Report how many lines of the data contain the string "credit". Add nothing.

Data records ->
----------------------------------------
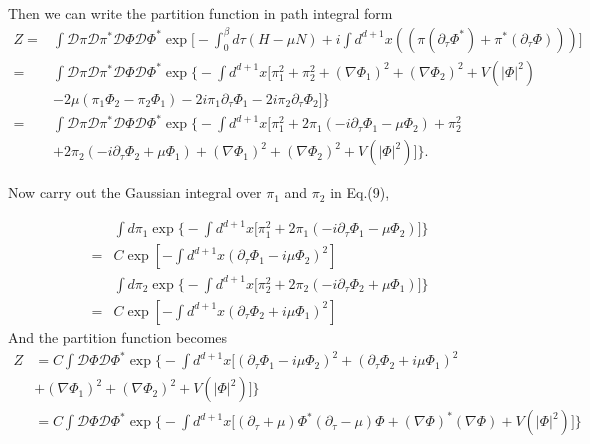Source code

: \documentclass[12pt]{article}
\begin{document}
Then we can write the partition function in path integral form
\begin{equation}
    \begin{split}
        Z=&\int \mathcal{D}\pi\mathcal{D}\pi^*\mathcal{D}\Phi\mathcal{D}\Phi^*
        \exp\bigg[-\int_0^\beta d\tau(H-\mu N)+i\int d^{d+1}x((\pi(\partial_\tau
        \Phi^*)+\pi^*(\partial_\tau\Phi)))\bigg]\\
        =&\int \mathcal{D}\pi\mathcal{D}\pi^*\mathcal{D}\Phi\mathcal{D}\Phi^*
        \exp\bigg\{-\int d^{d+1}x\Big[\pi_1^2+\pi_2^2+(\nabla\Phi_1)^2+(\nabla
        \Phi_2)^2+V(|\Phi|^2)\\
        &-2\mu(\pi_1\Phi_2-\pi_2\Phi_1)-2i\pi_1\partial_\tau
        \Phi_1-2i\pi_2\partial_\tau\Phi_2\Big]\bigg\}\\
        =&\int \mathcal{D}\pi\mathcal{D}\pi^*\mathcal{D}\Phi\mathcal{D}\Phi^*
        \exp\bigg\{-\int d^{d+1}x\Big[\pi_1^2+2\pi_1(-i\partial_\tau\Phi_1
        -\mu\Phi_2)+\pi_2^2\\
        &+2\pi_2(-i\partial_\tau\Phi_2+\mu\Phi_1)+(\nabla\Phi_1)^2
        +(\nabla\Phi_2)^2+V(|\Phi|^2)\Big]\bigg\}.
    \end{split}
\end{equation}

Now carry out the Gaussian integral over $\pi_1$ and $\pi_2$ in Eq.(9),

\begin{equation}
    \begin{split}
        &\int d\pi_1\exp\bigg\{-\int d^{d+1}x\Big[\pi_1^2+2\pi_1
        (-i\partial_\tau\Phi_1-\mu\Phi_2)\Big]\bigg\}\\
        =&C\exp[-\int d^{d+1}x(\partial_\tau\Phi_1-i\mu\Phi_2)^2]
    \end{split}
\end{equation}
\begin{equation}
    \begin{split}
        &\int d\pi_2\exp\bigg\{-\int d^{d+1}x\Big[\pi_2^2+2\pi_2
        (-i\partial_\tau\Phi_2+\mu\Phi_1)\Big]\bigg\}\\
        =&C\exp[-\int d^{d+1}x(\partial_\tau\Phi_2+i\mu\Phi_1)^2]
    \end{split}
\end{equation}
And the partition function becomes
\begin{equation}
    \begin{split}
        Z&=C\int \mathcal{D}\Phi\mathcal{D}\Phi^*\exp\bigg\{-\int d^{d+1}x
        \Big[(\partial_\tau\Phi_1-i\mu\Phi_2)^2+(\partial_\tau\Phi_2
        +i\mu\Phi_1)^2\\
        &+(\nabla\Phi_1)^2+(\nabla\Phi_2)^2+V(|\Phi|^2)\Big]\bigg\}\\
        &=C\int \mathcal{D}\Phi\mathcal{D}\Phi^*\exp\bigg\{-\int d^{d+1}x
        \Big[(\partial_\tau+\mu)\Phi^*(\partial_\tau-\mu)\Phi+(\nabla\Phi)^*
        (\nabla\Phi)+V(|\Phi|^2)\Big]\bigg\}
    \end{split}
\end{equation}
\end{document}
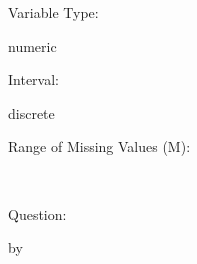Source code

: \documentclass[
]{article}
\begin{document}
\begin{minipage}[t]{0.3\linewidth}

Variable Type:

\end{minipage}%
\begin{minipage}[t]{0.7\linewidth}

numeric

\end{minipage}

\begin{minipage}[t]{0.3\linewidth}

Interval:

\end{minipage}%
\begin{minipage}[t]{0.7\linewidth}

discrete

\end{minipage}

\begin{minipage}[t]{0.3\linewidth}

Range of Missing Values (M):

\end{minipage}%
\begin{minipage}[t]{0.7\linewidth}

~

\end{minipage}

\begin{minipage}[t]{0.3\linewidth}

Question:

\end{minipage}%
\begin{minipage}[t]{0.7\linewidth}

by

\end{minipage}
\end{document}
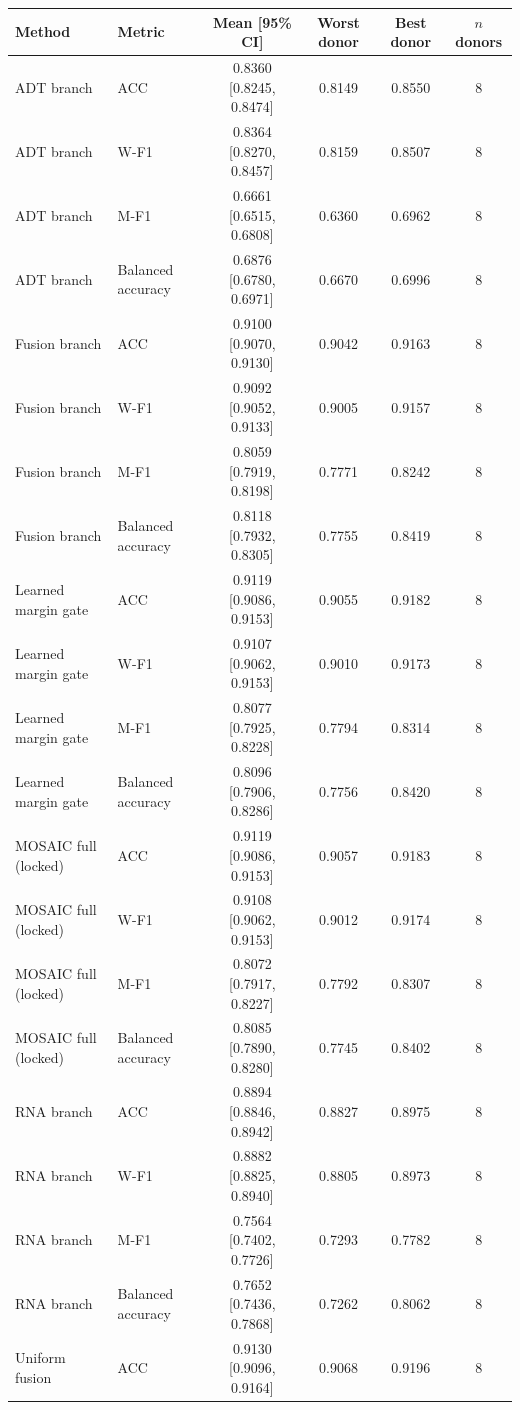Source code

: \begin{tabular}{llcccc}
\toprule
Method & Metric & Mean [95\% CI] & Worst donor & Best donor & $n$ donors \\
\midrule
ADT branch & ACC & 0.8360 [0.8245, 0.8474] & 0.8149 & 0.8550 & 8 \\
ADT branch & W-F1 & 0.8364 [0.8270, 0.8457] & 0.8159 & 0.8507 & 8 \\
ADT branch & M-F1 & 0.6661 [0.6515, 0.6808] & 0.6360 & 0.6962 & 8 \\
ADT branch & Balanced accuracy & 0.6876 [0.6780, 0.6971] & 0.6670 & 0.6996 & 8 \\
Fusion branch & ACC & 0.9100 [0.9070, 0.9130] & 0.9042 & 0.9163 & 8 \\
Fusion branch & W-F1 & 0.9092 [0.9052, 0.9133] & 0.9005 & 0.9157 & 8 \\
Fusion branch & M-F1 & 0.8059 [0.7919, 0.8198] & 0.7771 & 0.8242 & 8 \\
Fusion branch & Balanced accuracy & 0.8118 [0.7932, 0.8305] & 0.7755 & 0.8419 & 8 \\
Learned margin gate & ACC & 0.9119 [0.9086, 0.9153] & 0.9055 & 0.9182 & 8 \\
Learned margin gate & W-F1 & 0.9107 [0.9062, 0.9153] & 0.9010 & 0.9173 & 8 \\
Learned margin gate & M-F1 & 0.8077 [0.7925, 0.8228] & 0.7794 & 0.8314 & 8 \\
Learned margin gate & Balanced accuracy & 0.8096 [0.7906, 0.8286] & 0.7756 & 0.8420 & 8 \\
MOSAIC full (locked) & ACC & 0.9119 [0.9086, 0.9153] & 0.9057 & 0.9183 & 8 \\
MOSAIC full (locked) & W-F1 & 0.9108 [0.9062, 0.9153] & 0.9012 & 0.9174 & 8 \\
MOSAIC full (locked) & M-F1 & 0.8072 [0.7917, 0.8227] & 0.7792 & 0.8307 & 8 \\
MOSAIC full (locked) & Balanced accuracy & 0.8085 [0.7890, 0.8280] & 0.7745 & 0.8402 & 8 \\
RNA branch & ACC & 0.8894 [0.8846, 0.8942] & 0.8827 & 0.8975 & 8 \\
RNA branch & W-F1 & 0.8882 [0.8825, 0.8940] & 0.8805 & 0.8973 & 8 \\
RNA branch & M-F1 & 0.7564 [0.7402, 0.7726] & 0.7293 & 0.7782 & 8 \\
RNA branch & Balanced accuracy & 0.7652 [0.7436, 0.7868] & 0.7262 & 0.8062 & 8 \\
Uniform fusion & ACC & 0.9130 [0.9096, 0.9164] & 0.9068 & 0.9196 & 8 \\

\end{tabular}
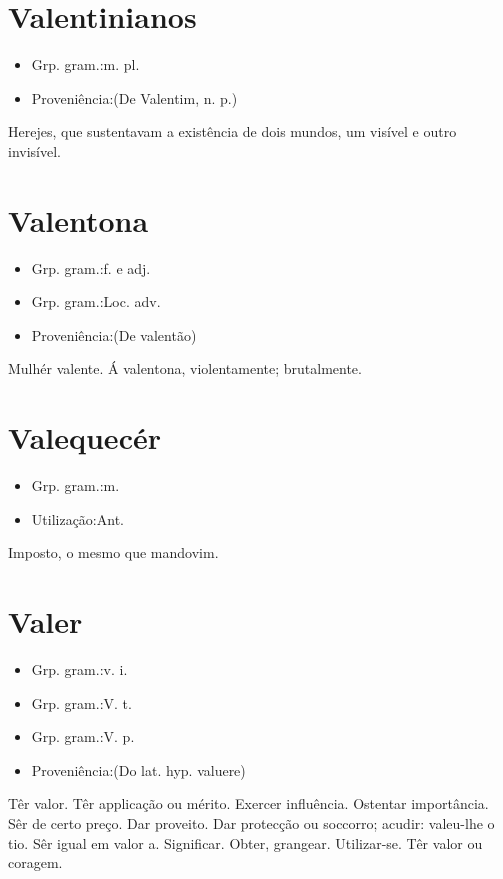 \documentclass{article}
\begin{document}
\section{Valentinianos}
\begin{itemize}
\item {Grp. gram.:m. pl.}
\end{itemize}
\begin{itemize}
\item {Proveniência:(De \textunderscore Valentim\textunderscore , n. p.)}
\end{itemize}
Herejes, que sustentavam a existência de dois mundos, um visível e outro invisível.
\section{Valentona}
\begin{itemize}
\item {Grp. gram.:f.  e  adj.}
\end{itemize}
\begin{itemize}
\item {Grp. gram.:Loc. adv.}
\end{itemize}
\begin{itemize}
\item {Proveniência:(De \textunderscore valentão\textunderscore )}
\end{itemize}
Mulhér valente.
\textunderscore Á valentona\textunderscore , violentamente; brutalmente.
\section{Valequecér}
\begin{itemize}
\item {Grp. gram.:m.}
\end{itemize}
\begin{itemize}
\item {Utilização:Ant.}
\end{itemize}
Imposto, o mesmo que \textunderscore mandovim\textunderscore .
\section{Valer}
\begin{itemize}
\item {Grp. gram.:v. i.}
\end{itemize}
\begin{itemize}
\item {Grp. gram.:V. t.}
\end{itemize}
\begin{itemize}
\item {Grp. gram.:V. p.}
\end{itemize}
\begin{itemize}
\item {Proveniência:(Do lat. hyp. \textunderscore valuere\textunderscore )}
\end{itemize}
Têr valor.
Têr applicação ou mérito.
Exercer influência.
Ostentar importância.
Sêr de certo preço.
Dar proveito.
Dar protecção ou soccorro; acudir: \textunderscore valeu-lhe o tio\textunderscore .
Sêr igual em valor a.
Significar.
Obter, grangear.
Utilizar-se.
Têr valor ou coragem.
\end{document}
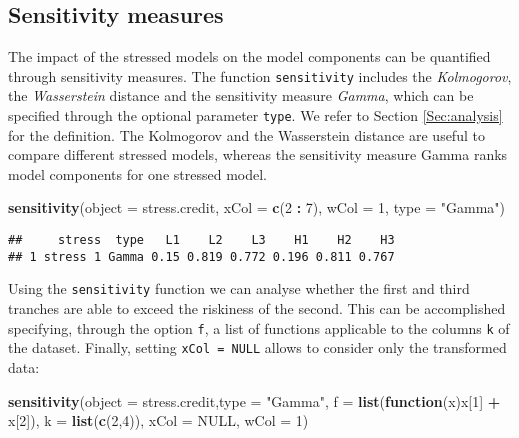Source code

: \documentclass[]{article}
\newenvironment{Shaded}{\begin{snugshade}}{\end{snugshade}}
\newcommand{\ControlFlowTok}[1]{\textcolor[rgb]{0.13,0.29,0.53}{\textbf{#1}}}
\newcommand{\DataTypeTok}[1]{\textcolor[rgb]{0.13,0.29,0.53}{#1}}
\newcommand{\DecValTok}[1]{\textcolor[rgb]{0.00,0.00,0.81}{#1}}
\newcommand{\KeywordTok}[1]{\textcolor[rgb]{0.13,0.29,0.53}{\textbf{#1}}}
\newcommand{\NormalTok}[1]{#1}
\newcommand{\OperatorTok}[1]{\textcolor[rgb]{0.81,0.36,0.00}{\textbf{#1}}}
\newcommand{\OtherTok}[1]{\textcolor[rgb]{0.56,0.35,0.01}{#1}}
\newcommand{\StringTok}[1]{\textcolor[rgb]{0.31,0.60,0.02}{#1}}
\begin{document}
\hypertarget{sensitivity-measures}{%
\subsection{Sensitivity measures}\label{sensitivity-measures}}

The impact of the stressed models on the model components can be quantified through sensitivity measures. The function \texttt{sensitivity} includes the \emph{Kolmogorov}, the \emph{Wasserstein} distance and the sensitivity measure \emph{Gamma}, which can be specified through the optional parameter \texttt{type}. We refer to Section \ref{Sec:analysis} for the definition. The Kolmogorov and the Wasserstein distance are useful to compare different stressed models, whereas the sensitivity measure Gamma ranks model components for one stressed model.

\begin{Shaded}
\begin{Highlighting}[]
\KeywordTok{sensitivity}\NormalTok{(}\DataTypeTok{object =}\NormalTok{ stress.credit, }\DataTypeTok{xCol =} \KeywordTok{c}\NormalTok{(}\DecValTok{2} \OperatorTok{:}\StringTok{ }\DecValTok{7}\NormalTok{), }\DataTypeTok{wCol =} \DecValTok{1}\NormalTok{, }\DataTypeTok{type =} \StringTok{"Gamma"}\NormalTok{)}
\end{Highlighting}
\end{Shaded}

\begin{verbatim}
##     stress  type   L1    L2    L3    H1    H2    H3
## 1 stress 1 Gamma 0.15 0.819 0.772 0.196 0.811 0.767
\end{verbatim}

Using the \texttt{sensitivity} function we can analyse whether the first and third tranches are able to exceed the riskiness of the second. This can be accomplished specifying, through the option \texttt{f}, a list of functions applicable to the columns \texttt{k} of the dataset. Finally, setting \texttt{xCol\ =\ NULL} allows to consider only the transformed data:

\begin{Shaded}
\begin{Highlighting}[]
\KeywordTok{sensitivity}\NormalTok{(}\DataTypeTok{object =}\NormalTok{ stress.credit,}\DataTypeTok{type =} \StringTok{"Gamma"}\NormalTok{, }\DataTypeTok{f =} \KeywordTok{list}\NormalTok{(}\ControlFlowTok{function}\NormalTok{(x)x[}\DecValTok{1}\NormalTok{] }\OperatorTok{+}\StringTok{ }\NormalTok{x[}\DecValTok{2}\NormalTok{]), }
            \DataTypeTok{k =} \KeywordTok{list}\NormalTok{(}\KeywordTok{c}\NormalTok{(}\DecValTok{2}\NormalTok{,}\DecValTok{4}\NormalTok{)), }\DataTypeTok{xCol =} \OtherTok{NULL}\NormalTok{, }\DataTypeTok{wCol =} \DecValTok{1}\NormalTok{)}
\end{Highlighting}
\end{Shaded}
\end{document}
----------------------------------------
ANSWER TO THE EXERCISE -> 2